*BRIEF*
Print the records below exactly, from the line containing "## Сеть, раздельные" down to the line containing "开经营工作评估会议，对各单位", both lines included, and omit every picture.

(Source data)
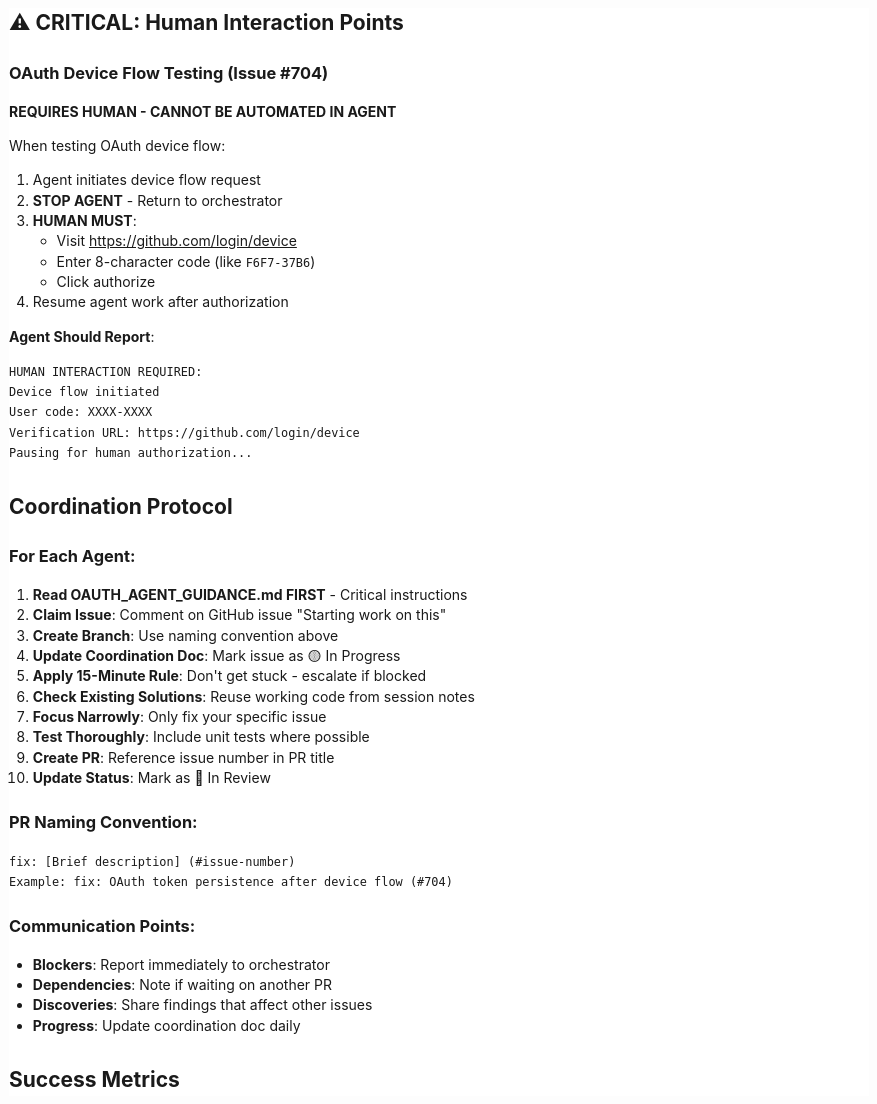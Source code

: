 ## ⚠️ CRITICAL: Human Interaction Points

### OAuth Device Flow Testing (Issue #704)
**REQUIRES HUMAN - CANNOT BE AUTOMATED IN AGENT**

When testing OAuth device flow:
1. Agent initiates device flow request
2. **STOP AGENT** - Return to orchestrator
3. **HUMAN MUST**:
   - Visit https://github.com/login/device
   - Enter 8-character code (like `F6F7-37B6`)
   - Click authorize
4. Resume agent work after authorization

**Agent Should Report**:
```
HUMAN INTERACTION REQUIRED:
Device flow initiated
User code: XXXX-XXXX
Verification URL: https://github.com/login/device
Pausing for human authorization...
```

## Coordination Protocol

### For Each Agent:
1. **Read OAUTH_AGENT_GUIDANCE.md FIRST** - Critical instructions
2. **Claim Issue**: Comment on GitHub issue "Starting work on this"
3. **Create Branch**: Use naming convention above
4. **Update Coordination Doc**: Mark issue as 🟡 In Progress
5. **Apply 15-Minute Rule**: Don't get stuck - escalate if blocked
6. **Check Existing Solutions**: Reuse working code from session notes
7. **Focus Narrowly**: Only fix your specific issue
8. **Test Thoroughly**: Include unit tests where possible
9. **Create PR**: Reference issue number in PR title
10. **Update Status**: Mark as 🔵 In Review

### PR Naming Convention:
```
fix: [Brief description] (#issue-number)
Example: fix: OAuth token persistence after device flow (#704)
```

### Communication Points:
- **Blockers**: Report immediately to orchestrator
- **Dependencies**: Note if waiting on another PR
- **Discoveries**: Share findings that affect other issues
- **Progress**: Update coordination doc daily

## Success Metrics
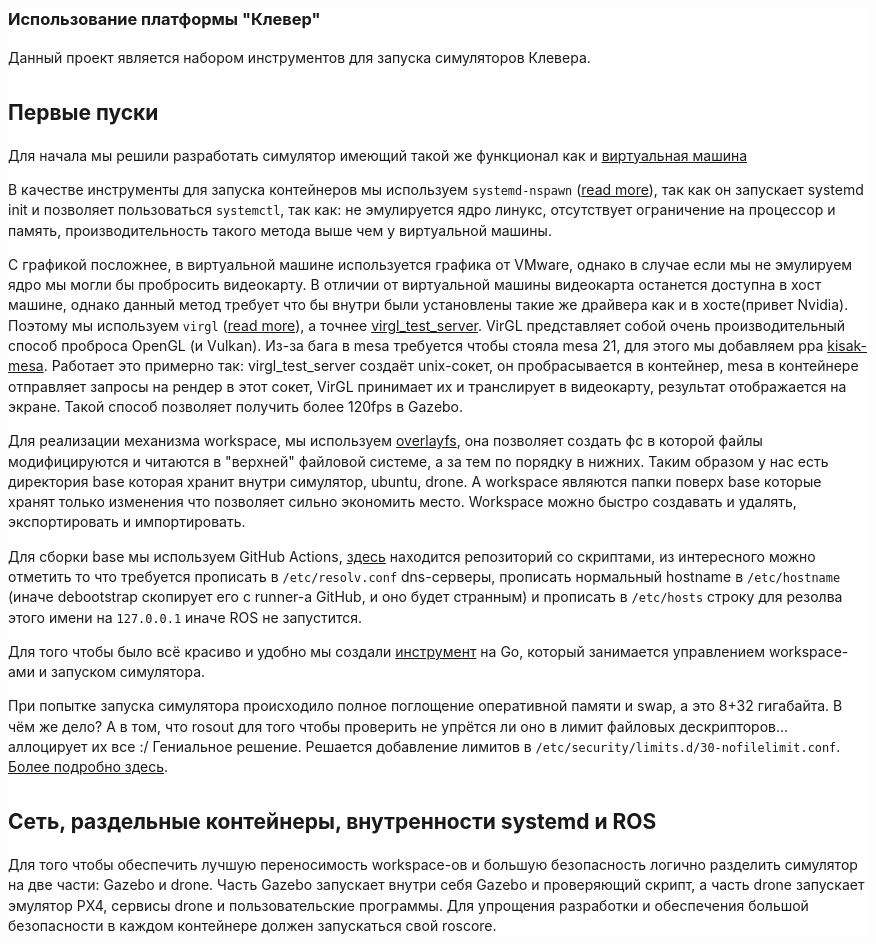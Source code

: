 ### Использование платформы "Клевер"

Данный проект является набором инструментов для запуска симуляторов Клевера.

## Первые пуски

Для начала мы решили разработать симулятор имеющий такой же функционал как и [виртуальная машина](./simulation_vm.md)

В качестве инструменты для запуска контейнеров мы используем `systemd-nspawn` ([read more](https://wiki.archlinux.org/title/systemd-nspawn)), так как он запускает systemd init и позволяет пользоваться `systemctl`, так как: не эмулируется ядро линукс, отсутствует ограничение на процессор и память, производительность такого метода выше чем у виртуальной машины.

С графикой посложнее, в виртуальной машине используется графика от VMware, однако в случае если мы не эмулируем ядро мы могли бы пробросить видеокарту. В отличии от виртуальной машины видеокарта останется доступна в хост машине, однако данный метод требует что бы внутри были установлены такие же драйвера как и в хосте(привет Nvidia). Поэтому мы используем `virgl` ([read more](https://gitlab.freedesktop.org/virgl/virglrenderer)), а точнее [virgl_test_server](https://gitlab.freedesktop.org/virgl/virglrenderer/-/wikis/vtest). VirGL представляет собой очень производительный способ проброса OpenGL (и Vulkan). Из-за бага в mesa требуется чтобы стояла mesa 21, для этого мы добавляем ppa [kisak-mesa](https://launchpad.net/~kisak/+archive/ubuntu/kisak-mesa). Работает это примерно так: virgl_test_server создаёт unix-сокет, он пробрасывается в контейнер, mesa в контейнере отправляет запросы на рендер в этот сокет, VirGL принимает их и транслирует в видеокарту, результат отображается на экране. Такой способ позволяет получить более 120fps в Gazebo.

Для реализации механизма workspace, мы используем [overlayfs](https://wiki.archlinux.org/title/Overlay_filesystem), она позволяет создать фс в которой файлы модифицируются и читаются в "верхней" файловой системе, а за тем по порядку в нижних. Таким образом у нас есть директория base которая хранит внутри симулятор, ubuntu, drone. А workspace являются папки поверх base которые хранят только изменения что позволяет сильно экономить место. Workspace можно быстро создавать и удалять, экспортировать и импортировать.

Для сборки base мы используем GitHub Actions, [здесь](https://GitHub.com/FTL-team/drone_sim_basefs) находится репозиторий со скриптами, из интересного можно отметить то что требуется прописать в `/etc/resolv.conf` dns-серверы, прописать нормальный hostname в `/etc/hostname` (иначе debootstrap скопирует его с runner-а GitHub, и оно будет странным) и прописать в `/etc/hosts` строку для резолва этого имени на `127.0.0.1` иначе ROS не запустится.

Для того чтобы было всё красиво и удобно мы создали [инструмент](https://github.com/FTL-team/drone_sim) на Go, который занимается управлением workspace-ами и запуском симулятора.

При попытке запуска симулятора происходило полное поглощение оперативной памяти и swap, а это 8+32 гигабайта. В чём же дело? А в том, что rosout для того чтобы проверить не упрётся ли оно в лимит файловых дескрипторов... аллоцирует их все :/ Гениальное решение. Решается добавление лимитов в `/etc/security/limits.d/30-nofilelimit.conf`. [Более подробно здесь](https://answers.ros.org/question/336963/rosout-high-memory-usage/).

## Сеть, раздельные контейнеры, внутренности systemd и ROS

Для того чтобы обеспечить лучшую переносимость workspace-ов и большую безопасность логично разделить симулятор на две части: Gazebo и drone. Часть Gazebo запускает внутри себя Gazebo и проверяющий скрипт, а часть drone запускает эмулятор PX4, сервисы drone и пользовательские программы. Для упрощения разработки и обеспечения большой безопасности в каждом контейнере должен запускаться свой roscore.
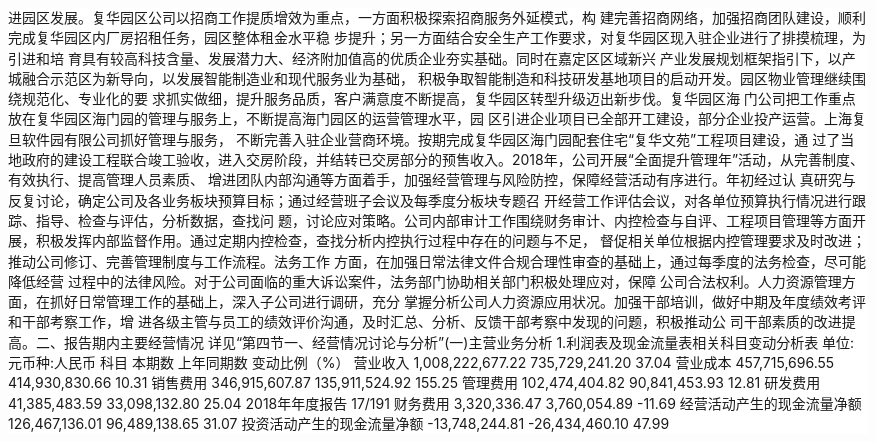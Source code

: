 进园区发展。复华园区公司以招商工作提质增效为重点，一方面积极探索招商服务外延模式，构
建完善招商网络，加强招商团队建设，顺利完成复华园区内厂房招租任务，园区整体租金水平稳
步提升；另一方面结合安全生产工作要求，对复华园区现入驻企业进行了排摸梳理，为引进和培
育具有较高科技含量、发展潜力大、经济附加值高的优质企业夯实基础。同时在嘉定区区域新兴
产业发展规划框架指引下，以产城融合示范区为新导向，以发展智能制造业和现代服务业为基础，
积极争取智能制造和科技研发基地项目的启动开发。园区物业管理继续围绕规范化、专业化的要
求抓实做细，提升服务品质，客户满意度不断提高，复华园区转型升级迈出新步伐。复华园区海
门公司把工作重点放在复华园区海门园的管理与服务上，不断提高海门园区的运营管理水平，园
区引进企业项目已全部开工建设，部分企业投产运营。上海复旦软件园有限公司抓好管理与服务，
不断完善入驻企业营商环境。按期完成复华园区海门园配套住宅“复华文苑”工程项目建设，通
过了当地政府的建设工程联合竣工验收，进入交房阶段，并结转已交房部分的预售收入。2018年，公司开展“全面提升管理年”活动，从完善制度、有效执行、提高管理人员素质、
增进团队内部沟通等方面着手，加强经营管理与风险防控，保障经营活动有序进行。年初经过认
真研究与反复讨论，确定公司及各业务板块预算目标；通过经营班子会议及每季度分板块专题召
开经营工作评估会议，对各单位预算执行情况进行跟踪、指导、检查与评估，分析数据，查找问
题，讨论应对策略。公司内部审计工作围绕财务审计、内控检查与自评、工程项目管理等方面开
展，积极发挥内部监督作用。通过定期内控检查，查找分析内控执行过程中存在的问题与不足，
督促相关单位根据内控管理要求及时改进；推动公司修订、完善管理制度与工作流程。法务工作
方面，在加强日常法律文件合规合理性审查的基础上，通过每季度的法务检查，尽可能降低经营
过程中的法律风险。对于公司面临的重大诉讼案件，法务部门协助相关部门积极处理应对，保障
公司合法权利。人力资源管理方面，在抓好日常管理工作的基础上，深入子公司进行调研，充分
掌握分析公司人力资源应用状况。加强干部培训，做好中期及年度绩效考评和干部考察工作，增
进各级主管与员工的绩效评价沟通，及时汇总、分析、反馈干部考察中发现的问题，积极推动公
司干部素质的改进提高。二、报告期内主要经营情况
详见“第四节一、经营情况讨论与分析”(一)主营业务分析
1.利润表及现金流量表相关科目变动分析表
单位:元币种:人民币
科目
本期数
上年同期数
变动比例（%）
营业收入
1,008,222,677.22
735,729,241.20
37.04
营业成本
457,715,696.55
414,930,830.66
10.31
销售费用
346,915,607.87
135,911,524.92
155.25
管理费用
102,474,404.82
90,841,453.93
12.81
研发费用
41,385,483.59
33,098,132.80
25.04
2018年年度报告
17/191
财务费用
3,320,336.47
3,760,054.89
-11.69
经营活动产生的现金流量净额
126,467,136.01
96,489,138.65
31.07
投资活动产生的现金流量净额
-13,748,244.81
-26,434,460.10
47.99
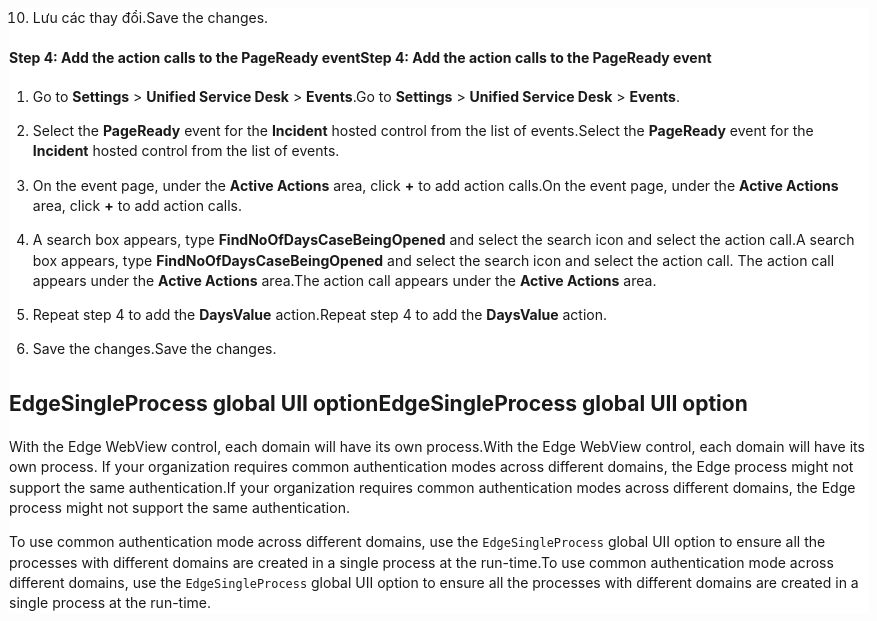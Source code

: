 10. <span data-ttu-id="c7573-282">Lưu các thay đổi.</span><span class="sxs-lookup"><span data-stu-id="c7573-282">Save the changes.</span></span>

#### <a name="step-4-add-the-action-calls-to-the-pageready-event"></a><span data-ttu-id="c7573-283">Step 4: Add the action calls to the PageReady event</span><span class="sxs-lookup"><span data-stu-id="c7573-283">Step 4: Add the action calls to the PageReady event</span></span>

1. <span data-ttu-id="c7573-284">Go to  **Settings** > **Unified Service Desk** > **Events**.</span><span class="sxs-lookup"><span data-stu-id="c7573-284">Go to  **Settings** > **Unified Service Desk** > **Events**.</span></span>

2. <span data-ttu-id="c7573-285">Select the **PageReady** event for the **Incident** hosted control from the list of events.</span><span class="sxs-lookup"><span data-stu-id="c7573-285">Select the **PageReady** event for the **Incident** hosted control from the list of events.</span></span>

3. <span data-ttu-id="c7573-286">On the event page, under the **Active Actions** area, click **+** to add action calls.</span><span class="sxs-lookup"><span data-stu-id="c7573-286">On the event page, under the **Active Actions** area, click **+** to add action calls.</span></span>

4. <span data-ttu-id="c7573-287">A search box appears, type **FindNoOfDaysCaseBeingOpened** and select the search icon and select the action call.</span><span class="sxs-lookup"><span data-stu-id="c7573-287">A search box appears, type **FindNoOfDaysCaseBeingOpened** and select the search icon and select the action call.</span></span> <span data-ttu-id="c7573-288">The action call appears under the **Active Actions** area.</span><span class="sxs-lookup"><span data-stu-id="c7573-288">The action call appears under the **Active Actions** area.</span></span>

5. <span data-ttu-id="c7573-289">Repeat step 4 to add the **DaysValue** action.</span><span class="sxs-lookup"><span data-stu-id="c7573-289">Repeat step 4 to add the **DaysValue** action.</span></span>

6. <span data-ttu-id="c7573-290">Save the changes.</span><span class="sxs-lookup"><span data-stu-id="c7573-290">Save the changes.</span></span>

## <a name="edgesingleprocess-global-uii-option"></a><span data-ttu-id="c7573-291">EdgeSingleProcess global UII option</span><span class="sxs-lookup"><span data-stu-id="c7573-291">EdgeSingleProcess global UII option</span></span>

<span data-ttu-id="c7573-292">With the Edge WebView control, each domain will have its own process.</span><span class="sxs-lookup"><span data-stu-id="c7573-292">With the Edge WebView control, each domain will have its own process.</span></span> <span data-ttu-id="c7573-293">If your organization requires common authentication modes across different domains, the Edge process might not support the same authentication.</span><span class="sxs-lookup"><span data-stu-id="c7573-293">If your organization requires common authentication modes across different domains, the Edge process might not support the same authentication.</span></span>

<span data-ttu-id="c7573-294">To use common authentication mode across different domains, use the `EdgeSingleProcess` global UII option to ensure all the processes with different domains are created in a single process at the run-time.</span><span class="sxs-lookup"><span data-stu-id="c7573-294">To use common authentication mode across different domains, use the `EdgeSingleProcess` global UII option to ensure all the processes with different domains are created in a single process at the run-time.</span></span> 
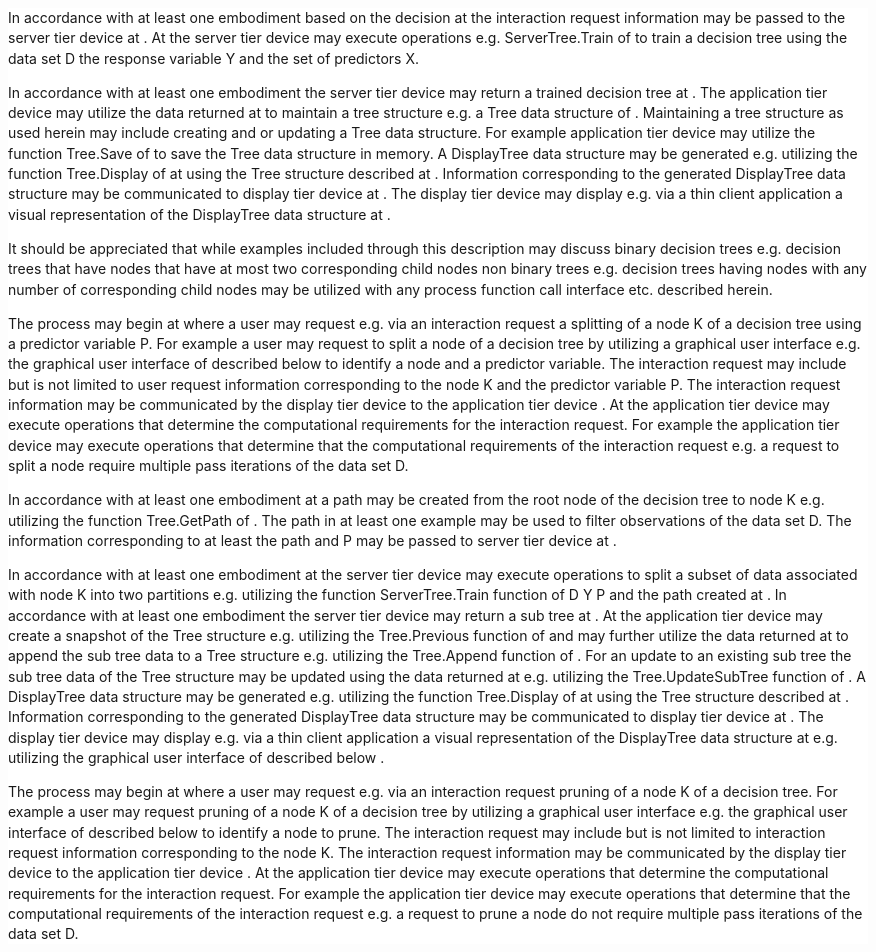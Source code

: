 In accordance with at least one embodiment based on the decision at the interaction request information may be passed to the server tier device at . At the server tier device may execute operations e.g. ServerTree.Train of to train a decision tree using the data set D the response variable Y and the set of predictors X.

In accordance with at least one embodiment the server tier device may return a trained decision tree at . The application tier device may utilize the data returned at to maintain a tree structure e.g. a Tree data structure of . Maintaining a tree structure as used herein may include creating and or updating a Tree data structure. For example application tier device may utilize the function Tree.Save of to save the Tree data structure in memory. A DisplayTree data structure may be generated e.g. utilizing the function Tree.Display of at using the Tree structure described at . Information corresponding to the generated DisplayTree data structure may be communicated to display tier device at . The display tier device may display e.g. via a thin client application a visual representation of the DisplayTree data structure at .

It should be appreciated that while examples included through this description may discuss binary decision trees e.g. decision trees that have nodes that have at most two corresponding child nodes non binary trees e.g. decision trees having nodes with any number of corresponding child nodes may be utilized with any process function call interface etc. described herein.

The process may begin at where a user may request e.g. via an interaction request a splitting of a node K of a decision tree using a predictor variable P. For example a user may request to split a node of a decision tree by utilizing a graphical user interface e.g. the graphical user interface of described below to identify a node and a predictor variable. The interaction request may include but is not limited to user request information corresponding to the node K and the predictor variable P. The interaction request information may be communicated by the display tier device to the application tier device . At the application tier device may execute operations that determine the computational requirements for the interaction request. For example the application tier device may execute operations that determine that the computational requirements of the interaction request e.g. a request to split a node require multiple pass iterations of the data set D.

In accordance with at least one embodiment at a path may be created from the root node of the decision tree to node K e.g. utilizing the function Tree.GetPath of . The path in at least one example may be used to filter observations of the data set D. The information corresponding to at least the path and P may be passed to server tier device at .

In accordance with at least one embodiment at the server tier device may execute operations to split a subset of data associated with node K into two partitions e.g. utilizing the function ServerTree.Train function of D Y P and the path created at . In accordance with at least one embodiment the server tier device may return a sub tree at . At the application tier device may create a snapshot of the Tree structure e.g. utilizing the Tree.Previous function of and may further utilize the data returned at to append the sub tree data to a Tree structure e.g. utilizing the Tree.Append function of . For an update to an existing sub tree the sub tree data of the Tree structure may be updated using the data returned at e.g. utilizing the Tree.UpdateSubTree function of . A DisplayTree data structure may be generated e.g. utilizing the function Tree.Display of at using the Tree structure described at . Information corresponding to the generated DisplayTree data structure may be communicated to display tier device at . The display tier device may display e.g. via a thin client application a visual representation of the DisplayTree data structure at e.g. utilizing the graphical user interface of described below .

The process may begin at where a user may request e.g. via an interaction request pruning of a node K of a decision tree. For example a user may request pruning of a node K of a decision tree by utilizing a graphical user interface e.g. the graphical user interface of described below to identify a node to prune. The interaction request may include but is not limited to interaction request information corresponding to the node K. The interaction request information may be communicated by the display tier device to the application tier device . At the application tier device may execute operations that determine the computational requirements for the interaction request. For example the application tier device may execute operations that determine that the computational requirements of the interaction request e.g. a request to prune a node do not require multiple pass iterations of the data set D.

*TASK OUTPUT*
## Сеть, раздельные контейнеры, внутренности systemd и ROS

Для того чтобы обеспечить лучшую переносимость workspace-ов и большую безопасность логично разделить симулятор на две части: Gazebo и drone. Часть Gazebo запускает внутри себя Gazebo и проверяющий скрипт, а часть drone запускает эмулятор PX4, сервисы drone и пользовательские программы. Для упрощения разработки и обеспечения большой безопасности в каждом контейнере должен запускаться свой roscore.
Source code

: 进园区发展。复华园区公司以招商工作提质增效为重点，一方面积极探索招商服务外延模式，构
建完善招商网络，加强招商团队建设，顺利完成复华园区内厂房招租任务，园区整体租金水平稳
步提升；另一方面结合安全生产工作要求，对复华园区现入驻企业进行了排摸梳理，为引进和培
育具有较高科技含量、发展潜力大、经济附加值高的优质企业夯实基础。同时在嘉定区区域新兴
产业发展规划框架指引下，以产城融合示范区为新导向，以发展智能制造业和现代服务业为基础，
积极争取智能制造和科技研发基地项目的启动开发。园区物业管理继续围绕规范化、专业化的要
求抓实做细，提升服务品质，客户满意度不断提高，复华园区转型升级迈出新步伐。复华园区海
门公司把工作重点放在复华园区海门园的管理与服务上，不断提高海门园区的运营管理水平，园
区引进企业项目已全部开工建设，部分企业投产运营。上海复旦软件园有限公司抓好管理与服务，
不断完善入驻企业营商环境。按期完成复华园区海门园配套住宅“复华文苑”工程项目建设，通
过了当地政府的建设工程联合竣工验收，进入交房阶段，并结转已交房部分的预售收入。2018年，公司开展“全面提升管理年”活动，从完善制度、有效执行、提高管理人员素质、
增进团队内部沟通等方面着手，加强经营管理与风险防控，保障经营活动有序进行。年初经过认
真研究与反复讨论，确定公司及各业务板块预算目标；通过经营班子会议及每季度分板块专题召
开经营工作评估会议，对各单位预算执行情况进行跟踪、指导、检查与评估，分析数据，查找问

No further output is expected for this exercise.